(Exercise directions):
Search the listing below for the word "textwidth", and copy every line in which it turns up.

(Extracted entries):
·····
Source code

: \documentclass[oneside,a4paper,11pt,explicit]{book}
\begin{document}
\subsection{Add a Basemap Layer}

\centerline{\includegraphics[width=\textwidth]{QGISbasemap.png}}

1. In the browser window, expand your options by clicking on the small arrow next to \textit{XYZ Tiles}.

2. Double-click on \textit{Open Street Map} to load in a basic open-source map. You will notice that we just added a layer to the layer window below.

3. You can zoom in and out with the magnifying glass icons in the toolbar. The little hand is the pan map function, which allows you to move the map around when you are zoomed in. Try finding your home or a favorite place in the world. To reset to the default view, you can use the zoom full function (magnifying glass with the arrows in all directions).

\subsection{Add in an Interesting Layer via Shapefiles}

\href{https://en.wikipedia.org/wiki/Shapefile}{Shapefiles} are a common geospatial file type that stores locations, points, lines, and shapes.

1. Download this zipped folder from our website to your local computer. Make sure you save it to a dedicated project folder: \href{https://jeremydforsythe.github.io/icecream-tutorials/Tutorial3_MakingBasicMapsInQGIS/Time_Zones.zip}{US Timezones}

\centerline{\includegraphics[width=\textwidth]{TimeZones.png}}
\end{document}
·····
(Solution to this problem):
\centerline{\includegraphics[width=\textwidth]{QGISbasemap.png}}
\centerline{\includegraphics[width=\textwidth]{TimeZones.png}}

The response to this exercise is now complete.